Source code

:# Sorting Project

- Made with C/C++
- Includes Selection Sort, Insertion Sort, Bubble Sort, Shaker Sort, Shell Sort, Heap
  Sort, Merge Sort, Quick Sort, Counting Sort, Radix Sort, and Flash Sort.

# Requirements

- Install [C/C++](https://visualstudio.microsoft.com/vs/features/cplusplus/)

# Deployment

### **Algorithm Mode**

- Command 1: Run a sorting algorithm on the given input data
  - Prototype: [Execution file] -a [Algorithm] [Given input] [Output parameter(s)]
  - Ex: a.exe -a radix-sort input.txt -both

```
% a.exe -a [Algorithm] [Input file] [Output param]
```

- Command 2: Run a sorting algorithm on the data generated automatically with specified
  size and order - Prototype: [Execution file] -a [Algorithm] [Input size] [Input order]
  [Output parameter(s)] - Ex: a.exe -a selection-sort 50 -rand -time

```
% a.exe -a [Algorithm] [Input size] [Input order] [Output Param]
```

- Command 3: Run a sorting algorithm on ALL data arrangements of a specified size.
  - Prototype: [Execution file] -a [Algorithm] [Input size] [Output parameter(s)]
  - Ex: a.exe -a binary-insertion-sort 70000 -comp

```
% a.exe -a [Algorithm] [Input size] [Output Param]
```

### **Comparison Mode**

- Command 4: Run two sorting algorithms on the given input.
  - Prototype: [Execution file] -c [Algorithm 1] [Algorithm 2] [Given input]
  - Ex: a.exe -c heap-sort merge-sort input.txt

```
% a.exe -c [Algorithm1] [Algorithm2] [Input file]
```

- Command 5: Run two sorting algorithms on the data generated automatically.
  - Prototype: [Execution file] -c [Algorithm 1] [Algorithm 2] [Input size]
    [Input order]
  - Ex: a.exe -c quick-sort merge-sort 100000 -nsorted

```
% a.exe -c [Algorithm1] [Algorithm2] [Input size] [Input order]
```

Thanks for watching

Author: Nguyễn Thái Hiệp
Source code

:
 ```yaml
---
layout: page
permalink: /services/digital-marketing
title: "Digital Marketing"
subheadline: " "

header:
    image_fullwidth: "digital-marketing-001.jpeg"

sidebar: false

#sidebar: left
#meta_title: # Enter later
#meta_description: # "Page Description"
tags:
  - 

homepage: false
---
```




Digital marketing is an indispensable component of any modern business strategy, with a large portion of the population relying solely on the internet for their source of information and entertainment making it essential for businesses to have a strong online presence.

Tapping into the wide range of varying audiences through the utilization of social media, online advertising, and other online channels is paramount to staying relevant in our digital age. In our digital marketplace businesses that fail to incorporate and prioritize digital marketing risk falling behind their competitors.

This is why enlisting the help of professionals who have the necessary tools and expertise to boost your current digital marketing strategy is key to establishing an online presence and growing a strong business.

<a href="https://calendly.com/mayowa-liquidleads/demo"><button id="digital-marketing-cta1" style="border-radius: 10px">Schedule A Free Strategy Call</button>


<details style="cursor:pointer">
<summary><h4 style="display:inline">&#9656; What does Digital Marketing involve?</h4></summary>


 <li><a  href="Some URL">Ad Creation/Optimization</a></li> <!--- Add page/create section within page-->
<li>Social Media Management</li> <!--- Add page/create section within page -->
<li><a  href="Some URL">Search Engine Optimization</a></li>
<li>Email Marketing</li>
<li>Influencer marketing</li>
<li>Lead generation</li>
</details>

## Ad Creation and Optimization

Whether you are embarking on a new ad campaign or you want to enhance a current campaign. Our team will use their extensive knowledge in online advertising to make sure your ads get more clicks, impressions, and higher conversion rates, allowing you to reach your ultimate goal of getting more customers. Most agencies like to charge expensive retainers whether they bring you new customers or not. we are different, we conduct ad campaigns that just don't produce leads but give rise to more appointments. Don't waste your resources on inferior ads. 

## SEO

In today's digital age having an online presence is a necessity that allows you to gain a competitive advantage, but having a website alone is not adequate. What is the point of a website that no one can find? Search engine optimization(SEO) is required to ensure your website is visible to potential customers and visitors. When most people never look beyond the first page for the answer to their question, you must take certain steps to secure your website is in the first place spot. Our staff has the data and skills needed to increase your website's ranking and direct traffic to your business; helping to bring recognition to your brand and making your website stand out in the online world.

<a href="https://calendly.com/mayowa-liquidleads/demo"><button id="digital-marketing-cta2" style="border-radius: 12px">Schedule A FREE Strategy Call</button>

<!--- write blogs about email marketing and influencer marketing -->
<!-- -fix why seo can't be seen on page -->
════════════════════
Once a line of the records is found to contain "specified", copy it out.

[RESULT OF THE TASK]
- Command 2: Run a sorting algorithm on the data generated automatically with specified
- Command 3: Run a sorting algorithm on ALL data arrangements of a specified size.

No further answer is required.